Effect of iodine and selenium on proliferation, viability, and oxidative stress in HTR-8/SVneo placental cells

Abstract

Adequate maternal micronutrition is vital for placental formation, fetal growth, and development. Oxidative stress adversely affects placental development and function and an association between deficient placental development, oxidative stress, and micronutrient deficiency has been observed. Selenium and iodine are two essential micronutrients with antioxidant properties. Epidemiological studies have shown that poor micronutrient status in pregnant women is associated with a higher incidence of pregnancy complications. The aim of this study was to determine how selenium, iodine, and their combination impact oxidative stress in placental trophoblast cells. HTR8/SVneo extravillous trophoblasts were supplemented with a concentration range of organic and inorganic selenium, potassium iodide, or their combination for 24 h. Oxidative stress was then induced by treating cells with menadione or H2O2 for 24 h. Cell viability and lipid peroxidation as the biomarker of oxidative stress were assessed at 48 h.

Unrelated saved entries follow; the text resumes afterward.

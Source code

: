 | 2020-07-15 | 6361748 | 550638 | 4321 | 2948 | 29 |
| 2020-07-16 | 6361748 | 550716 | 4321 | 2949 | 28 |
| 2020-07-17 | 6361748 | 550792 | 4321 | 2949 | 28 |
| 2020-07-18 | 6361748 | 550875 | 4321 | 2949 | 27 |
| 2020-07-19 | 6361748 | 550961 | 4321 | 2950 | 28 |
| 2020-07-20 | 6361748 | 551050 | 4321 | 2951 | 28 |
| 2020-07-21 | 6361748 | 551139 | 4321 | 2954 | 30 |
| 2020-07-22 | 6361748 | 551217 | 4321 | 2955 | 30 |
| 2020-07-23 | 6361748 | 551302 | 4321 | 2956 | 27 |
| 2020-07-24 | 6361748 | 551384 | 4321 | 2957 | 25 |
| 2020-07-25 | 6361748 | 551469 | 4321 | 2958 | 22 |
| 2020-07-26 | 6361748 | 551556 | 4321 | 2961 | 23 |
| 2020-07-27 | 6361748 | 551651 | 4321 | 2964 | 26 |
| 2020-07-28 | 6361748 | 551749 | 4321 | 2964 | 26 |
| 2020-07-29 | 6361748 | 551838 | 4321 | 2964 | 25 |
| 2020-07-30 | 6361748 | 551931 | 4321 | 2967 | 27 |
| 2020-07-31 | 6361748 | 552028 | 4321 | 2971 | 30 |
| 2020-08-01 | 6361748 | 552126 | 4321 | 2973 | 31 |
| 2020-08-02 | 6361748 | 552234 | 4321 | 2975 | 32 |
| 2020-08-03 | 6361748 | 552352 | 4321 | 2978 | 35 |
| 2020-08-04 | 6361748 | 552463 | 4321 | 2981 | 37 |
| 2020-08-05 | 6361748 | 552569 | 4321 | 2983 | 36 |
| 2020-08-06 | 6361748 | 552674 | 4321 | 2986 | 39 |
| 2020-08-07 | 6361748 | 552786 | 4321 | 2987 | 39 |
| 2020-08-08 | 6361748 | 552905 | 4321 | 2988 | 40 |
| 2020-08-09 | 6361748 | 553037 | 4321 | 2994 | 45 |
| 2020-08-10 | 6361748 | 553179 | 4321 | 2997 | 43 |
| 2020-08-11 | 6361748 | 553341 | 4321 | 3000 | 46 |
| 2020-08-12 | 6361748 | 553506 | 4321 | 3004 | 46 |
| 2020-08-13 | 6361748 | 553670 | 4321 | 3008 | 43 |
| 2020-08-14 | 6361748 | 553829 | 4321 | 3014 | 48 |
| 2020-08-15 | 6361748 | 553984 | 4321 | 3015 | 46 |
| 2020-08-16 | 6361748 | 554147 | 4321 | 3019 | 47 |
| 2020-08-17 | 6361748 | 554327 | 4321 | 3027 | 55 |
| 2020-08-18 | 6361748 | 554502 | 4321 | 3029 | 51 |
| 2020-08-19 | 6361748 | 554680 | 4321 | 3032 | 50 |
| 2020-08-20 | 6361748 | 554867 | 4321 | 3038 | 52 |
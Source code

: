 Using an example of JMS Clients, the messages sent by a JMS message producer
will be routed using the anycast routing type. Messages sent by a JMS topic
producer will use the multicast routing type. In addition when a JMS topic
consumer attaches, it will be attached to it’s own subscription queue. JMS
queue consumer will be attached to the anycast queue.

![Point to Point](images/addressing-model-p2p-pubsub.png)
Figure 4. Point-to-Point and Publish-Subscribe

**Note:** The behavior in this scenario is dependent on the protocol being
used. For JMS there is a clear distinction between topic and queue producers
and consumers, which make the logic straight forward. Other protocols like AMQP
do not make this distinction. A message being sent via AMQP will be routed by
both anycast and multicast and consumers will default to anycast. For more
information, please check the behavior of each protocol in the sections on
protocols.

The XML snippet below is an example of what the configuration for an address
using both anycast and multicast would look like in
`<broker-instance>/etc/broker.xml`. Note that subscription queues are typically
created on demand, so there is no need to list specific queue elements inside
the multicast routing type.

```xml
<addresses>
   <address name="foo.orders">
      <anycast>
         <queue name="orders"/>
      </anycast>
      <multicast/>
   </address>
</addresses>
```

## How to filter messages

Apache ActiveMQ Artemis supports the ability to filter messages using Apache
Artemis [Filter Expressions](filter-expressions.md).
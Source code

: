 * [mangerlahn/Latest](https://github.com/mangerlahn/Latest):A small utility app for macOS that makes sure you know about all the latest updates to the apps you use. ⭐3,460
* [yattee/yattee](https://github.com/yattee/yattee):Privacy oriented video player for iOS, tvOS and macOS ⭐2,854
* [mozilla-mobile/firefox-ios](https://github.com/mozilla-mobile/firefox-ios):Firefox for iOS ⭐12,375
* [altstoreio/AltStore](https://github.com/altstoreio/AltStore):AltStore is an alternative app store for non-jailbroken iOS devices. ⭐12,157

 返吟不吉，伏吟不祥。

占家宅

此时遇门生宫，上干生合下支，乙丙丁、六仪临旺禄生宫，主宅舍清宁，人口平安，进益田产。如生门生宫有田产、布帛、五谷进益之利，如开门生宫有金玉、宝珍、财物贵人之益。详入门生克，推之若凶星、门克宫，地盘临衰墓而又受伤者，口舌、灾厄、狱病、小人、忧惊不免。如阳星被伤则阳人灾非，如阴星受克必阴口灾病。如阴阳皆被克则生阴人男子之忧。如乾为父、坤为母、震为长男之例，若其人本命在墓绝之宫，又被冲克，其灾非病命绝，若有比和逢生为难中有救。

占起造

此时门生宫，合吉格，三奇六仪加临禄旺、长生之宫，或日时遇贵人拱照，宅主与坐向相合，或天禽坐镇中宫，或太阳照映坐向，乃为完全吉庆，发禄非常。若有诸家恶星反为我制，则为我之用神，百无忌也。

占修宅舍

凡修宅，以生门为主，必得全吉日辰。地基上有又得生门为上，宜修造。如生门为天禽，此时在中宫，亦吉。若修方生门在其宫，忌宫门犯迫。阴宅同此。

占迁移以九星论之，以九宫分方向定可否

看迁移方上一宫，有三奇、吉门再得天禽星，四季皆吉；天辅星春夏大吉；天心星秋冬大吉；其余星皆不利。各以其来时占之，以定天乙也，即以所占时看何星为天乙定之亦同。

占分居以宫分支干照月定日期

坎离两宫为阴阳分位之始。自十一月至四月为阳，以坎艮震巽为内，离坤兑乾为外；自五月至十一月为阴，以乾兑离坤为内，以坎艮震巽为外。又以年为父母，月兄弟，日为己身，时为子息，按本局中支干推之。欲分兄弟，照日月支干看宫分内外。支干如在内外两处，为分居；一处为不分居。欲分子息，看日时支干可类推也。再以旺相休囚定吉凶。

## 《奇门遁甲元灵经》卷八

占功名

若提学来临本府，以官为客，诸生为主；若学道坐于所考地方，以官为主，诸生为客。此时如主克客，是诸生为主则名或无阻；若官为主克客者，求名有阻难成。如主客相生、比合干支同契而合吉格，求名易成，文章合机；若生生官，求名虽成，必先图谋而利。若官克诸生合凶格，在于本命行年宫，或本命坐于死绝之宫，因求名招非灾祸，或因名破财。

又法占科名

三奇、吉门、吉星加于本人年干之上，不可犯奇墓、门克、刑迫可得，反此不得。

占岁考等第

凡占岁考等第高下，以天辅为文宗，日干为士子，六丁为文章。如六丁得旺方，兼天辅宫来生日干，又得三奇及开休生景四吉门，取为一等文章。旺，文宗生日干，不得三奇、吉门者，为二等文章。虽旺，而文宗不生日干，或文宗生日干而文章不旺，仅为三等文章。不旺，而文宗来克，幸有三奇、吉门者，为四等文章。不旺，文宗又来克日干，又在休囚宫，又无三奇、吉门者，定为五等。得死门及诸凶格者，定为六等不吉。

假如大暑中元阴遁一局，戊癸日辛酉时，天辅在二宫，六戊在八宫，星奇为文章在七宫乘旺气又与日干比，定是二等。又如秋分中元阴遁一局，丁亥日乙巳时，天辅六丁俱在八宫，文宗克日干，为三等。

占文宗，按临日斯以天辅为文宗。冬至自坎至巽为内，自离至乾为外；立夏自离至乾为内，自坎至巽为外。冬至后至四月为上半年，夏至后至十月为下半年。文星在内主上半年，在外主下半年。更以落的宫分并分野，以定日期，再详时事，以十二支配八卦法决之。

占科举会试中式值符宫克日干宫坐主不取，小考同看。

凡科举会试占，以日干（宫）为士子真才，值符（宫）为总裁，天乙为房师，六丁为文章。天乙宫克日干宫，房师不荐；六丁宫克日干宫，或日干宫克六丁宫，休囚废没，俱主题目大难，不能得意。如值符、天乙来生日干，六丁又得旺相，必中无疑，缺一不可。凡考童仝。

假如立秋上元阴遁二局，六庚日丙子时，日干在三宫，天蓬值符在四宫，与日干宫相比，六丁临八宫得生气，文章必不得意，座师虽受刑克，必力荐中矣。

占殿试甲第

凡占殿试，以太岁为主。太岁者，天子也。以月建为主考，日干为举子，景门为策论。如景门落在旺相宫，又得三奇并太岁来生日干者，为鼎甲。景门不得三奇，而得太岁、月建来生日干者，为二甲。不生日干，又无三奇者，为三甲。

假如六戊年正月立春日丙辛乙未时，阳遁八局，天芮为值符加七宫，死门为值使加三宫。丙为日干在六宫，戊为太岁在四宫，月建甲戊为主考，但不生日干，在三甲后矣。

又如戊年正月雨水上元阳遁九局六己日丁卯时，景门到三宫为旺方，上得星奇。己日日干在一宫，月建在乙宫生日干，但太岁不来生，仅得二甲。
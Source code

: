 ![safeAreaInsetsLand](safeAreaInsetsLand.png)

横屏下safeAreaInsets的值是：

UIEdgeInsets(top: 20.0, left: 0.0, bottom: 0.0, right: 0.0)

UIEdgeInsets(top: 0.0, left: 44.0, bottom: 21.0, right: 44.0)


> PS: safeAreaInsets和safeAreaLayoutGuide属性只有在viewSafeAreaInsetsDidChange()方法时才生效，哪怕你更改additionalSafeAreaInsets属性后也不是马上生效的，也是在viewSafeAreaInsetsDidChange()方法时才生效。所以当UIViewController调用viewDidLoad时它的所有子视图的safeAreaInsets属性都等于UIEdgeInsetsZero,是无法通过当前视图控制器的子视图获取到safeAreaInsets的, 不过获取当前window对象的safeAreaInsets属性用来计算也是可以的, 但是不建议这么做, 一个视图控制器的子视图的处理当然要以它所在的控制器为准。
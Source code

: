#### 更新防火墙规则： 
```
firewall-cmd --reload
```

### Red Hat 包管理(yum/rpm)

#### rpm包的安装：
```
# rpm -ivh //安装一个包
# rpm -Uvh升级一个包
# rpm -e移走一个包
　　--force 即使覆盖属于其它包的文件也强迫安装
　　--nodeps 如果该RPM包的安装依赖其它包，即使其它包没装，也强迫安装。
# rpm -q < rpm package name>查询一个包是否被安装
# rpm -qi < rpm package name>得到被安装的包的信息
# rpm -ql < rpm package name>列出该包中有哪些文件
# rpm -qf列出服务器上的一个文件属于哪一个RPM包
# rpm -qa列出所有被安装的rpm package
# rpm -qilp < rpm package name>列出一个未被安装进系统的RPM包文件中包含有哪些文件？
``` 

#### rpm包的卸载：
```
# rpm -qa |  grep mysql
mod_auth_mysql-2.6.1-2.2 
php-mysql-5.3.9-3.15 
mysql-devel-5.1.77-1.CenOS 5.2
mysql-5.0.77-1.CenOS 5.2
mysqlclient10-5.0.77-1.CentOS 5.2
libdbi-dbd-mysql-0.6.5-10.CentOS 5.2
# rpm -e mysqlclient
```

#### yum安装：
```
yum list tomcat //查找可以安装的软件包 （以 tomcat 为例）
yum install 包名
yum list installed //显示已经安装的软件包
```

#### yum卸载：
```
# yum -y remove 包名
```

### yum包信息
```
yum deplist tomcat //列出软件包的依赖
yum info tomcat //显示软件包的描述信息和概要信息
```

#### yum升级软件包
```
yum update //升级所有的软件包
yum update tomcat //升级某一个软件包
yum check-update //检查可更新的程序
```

Both menadione and H2O2 reduced cell viability and increased lipid peroxidation (P < 0.05). Greater cell viability was found in selenium-supplemented cells when compared with vehicle treated cells (P < 0.05). Selenium and iodine supplementation separately or together were associated with lower lipid peroxidation compared with vehicle control (P < 0.05). Supplementation with the combination of selenium and iodine resulted in a greater reduction in lipid peroxidation compared with selenium or iodine alone (P < 0.05). Oxidative stress negatively impacts trophoblast cell survival and cellular integrity. Selenium and iodine protect placental trophoblasts against oxidative stress. Further research is warranted to investigate the molecular mechanisms by which selenium and iodine act in the human placenta.